Anti-whaling campaigner takes aim at Nova Scotia’s Whale Sanctuary Project
Global News
A bid to bring two captive killer whales from France to a proposed seaside refuge in Nova Scotia is facing fresh criticism from a well-known but polarizing anti-whaling campaigner.
A bid by a U.S.-based group to bring two captive killer whales from France to a proposed seaside refuge in Nova Scotia is facing fresh criticism from a well-known but polarizing anti-whaling campaigner.
Paul Watson, founder of the Sea Shepherd Conservation Society, says he’s opposed to the Whale Sanctuary Project’s plans to place killer whales Wikie and Keijo in a huge, floating pen near Wine Harbour, N.S., before the end of this summer.
Watson took aim at the project during a statement delivered Monday to a meeting in Paris that brought together government officials and whale experts, as well as representatives from the Whale Sanctuary Project and Spain’s Loro Parque zoo on the Canary Islands.
The French government is also considering sending the whales to the zoo on Spain’s Tenerife Island, a move supported by the whales’ owners at the shuttered Marineland Antibes park in the south of France.
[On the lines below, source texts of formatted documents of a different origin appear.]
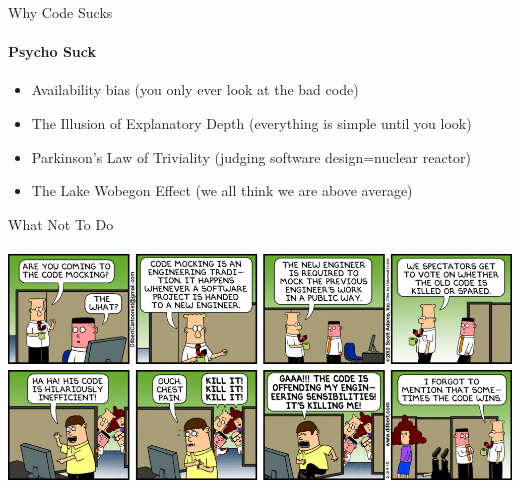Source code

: \documentclass[bigger]{beamer}
\begin{document}
\begin{frame}{Why Code Sucks}
  \framesubtitle{Psycho Suck}
  \begin{itemize}
    \item Availability bias (you only ever look at the bad code)
    \pause
    \item The Illusion of Explanatory Depth (everything is simple until you look)
    \pause
    \item Parkinson's Law of Triviality (judging software design=nuclear reactor)
    \pause
    \item The Lake Wobegon Effect (we all think we are above average)
  \end{itemize}
\end{frame}

\begin{frame}{What Not To Do}
  \framesubtitle{}
  \includegraphics[width=\textwidth]{images/code-mocking.png}
\end{frame}
\end{document}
Watson, now a director of Sea Shepherd France, told the committee that the Whale Sanctuary Project lacks funding, has an unrealistic timeline and is situated in a place that he says will be too cold for the two whales.
Among other things, Watson also says frequent storms and the accumulation of ice floes along Nova Scotia’s eastern coastline could present a threat to the project’s nets and other infrastructure.
A spokesperson for the Whale Sanctuary Project said the non-profit could not immediately comment on Watson’s claims.